Another year, another Austin City Limits Music Festival, but this year’s ACL Fest was probably my favorite. A large part of that was the weather, which was October gorgeous. Warm, but mild days with cool nights. Fall is one of the reasons I live here. The ragweed was a problem for me, but that was far better than the year of dust, the year of extreme heat, or the year of mud. For once, the festival didn’t require any real feats of endurance and that made for a great weekend.
We arrived in the afternoon on Friday and saw a little bit each of Beach House and Spoon, but the next two bands were, for me anyway, the highlight of the festival: Sonic Youth and Phish.
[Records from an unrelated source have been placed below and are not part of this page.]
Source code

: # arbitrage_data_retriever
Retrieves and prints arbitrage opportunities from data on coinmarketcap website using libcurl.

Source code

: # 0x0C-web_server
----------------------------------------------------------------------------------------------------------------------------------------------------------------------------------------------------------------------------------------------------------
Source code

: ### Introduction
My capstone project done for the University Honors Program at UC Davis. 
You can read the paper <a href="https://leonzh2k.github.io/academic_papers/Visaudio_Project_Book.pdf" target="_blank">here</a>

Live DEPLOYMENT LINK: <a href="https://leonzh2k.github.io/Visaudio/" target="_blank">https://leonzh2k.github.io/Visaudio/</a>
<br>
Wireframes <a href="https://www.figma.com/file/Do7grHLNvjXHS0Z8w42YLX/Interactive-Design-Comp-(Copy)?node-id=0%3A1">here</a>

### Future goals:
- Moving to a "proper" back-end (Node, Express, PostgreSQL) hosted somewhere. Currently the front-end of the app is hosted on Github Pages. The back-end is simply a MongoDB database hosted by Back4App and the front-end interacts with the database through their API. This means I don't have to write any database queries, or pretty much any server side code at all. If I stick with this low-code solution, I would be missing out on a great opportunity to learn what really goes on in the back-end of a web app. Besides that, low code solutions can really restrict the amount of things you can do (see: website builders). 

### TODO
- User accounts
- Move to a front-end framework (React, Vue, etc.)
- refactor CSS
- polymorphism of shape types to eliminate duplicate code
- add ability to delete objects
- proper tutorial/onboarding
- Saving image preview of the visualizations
Sonic Youth is my favorite band. I’ve seen them a number of times and Daydream Nation is my favorite album. Needless to say, I was thrilled to see them on such a glorious day. Their set was largely material from their recent album The Eternal, which hadn’t really grabbed me until I heard them play from it on Friday. I kept thinking, my god, this is good stuff, so I’ll certainly be giving that record a more careful listen. The highlight of the set was the two closing numbers, both from Daydream Nation: “The Sprawl” and “’Cross the Breeze,” the latter being my favorite SY tune.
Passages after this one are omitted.